Records drawn from a dataset

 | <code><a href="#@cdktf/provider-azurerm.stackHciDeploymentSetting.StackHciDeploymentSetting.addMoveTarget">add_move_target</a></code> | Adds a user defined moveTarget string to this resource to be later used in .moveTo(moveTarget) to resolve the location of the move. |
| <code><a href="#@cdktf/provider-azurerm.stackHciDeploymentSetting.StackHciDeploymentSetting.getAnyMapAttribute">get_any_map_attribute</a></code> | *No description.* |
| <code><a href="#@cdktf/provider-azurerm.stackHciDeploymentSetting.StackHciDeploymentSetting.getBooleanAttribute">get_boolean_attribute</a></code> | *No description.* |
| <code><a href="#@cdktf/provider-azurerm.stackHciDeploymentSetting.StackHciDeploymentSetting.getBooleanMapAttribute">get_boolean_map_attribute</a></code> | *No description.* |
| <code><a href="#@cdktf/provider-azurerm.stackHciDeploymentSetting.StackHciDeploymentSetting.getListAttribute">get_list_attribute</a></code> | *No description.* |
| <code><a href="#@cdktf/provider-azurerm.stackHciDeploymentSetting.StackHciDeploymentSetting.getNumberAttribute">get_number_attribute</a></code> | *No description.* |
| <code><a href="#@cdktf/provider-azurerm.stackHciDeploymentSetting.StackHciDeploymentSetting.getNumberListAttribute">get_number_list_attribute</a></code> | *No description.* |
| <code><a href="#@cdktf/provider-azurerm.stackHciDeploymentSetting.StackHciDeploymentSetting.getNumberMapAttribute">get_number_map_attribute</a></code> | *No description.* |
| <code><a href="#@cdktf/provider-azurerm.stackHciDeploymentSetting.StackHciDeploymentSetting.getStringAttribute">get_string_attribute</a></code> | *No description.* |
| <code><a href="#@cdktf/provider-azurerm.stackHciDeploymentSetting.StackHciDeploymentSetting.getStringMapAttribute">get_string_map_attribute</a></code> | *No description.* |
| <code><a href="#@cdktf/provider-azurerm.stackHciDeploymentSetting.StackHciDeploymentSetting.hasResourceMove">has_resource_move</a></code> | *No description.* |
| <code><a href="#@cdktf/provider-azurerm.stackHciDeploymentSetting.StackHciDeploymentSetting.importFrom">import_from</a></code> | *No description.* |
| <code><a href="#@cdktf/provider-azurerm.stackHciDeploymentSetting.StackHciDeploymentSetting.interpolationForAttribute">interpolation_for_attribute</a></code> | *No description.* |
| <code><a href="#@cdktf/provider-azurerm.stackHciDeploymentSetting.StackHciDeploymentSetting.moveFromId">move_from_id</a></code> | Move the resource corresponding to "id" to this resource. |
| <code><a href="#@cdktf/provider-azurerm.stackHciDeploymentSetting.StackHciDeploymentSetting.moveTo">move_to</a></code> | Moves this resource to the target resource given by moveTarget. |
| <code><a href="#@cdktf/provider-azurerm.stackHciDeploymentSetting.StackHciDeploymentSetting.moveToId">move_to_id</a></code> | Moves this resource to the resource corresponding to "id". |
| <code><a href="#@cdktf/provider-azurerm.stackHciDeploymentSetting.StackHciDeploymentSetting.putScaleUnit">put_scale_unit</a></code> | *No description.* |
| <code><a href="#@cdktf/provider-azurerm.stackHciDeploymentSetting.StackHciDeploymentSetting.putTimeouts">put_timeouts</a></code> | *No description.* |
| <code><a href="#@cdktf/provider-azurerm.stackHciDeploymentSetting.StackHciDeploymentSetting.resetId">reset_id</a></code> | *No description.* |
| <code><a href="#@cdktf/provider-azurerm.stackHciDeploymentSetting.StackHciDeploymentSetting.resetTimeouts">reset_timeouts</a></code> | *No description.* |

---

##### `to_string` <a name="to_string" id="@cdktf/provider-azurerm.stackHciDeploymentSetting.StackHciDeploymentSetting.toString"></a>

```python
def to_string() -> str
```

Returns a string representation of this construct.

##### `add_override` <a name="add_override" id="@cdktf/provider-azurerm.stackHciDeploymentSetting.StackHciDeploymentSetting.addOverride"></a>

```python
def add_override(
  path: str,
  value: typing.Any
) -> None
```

--

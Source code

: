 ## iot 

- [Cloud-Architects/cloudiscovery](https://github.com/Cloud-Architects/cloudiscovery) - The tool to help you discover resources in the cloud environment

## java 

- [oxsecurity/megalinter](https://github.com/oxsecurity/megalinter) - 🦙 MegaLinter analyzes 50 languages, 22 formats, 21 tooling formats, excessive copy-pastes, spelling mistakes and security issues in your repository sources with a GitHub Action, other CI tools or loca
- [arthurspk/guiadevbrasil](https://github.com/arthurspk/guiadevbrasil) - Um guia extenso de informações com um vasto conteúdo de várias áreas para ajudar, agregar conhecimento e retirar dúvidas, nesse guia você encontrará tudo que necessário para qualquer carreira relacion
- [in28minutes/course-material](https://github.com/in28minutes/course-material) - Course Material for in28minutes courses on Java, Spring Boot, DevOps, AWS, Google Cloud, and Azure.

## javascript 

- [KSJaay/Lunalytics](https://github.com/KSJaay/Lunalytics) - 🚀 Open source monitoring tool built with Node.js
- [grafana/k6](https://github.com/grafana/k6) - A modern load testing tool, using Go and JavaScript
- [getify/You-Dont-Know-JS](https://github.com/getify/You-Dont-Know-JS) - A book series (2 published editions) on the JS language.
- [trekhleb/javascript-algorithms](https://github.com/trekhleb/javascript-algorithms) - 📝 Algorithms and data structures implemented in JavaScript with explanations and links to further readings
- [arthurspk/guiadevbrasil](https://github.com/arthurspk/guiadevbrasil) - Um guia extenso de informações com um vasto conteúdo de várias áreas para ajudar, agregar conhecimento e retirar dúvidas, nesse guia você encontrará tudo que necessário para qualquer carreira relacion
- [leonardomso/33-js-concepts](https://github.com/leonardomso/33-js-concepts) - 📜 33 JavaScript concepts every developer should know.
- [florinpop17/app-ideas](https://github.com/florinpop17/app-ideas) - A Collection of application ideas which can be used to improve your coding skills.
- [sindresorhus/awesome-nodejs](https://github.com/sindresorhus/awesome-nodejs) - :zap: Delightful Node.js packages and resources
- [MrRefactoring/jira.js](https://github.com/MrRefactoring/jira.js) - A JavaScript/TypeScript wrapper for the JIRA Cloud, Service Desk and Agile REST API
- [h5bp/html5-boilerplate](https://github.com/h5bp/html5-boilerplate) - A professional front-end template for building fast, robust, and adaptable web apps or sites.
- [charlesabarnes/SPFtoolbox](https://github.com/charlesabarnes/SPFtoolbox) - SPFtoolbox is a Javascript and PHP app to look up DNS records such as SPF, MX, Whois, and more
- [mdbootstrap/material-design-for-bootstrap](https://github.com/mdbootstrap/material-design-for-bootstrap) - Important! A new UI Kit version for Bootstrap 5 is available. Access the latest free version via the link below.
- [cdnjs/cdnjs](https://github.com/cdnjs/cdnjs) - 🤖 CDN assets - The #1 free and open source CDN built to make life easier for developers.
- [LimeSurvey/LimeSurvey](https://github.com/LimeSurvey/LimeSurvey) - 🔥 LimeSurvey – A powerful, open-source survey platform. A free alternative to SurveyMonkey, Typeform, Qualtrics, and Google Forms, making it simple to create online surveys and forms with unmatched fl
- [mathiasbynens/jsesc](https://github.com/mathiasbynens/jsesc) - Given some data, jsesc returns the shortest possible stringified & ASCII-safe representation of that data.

— Goal of the exercise —
Where in the entries does the word "Node" occur? Copy out each line that has it.

— Answer to this problem —
- [KSJaay/Lunalytics](https://github.com/KSJaay/Lunalytics) - 🚀 Open source monitoring tool built with Node.js
- [sindresorhus/awesome-nodejs](https://github.com/sindresorhus/awesome-nodejs) - :zap: Delightful Node.js packages and resources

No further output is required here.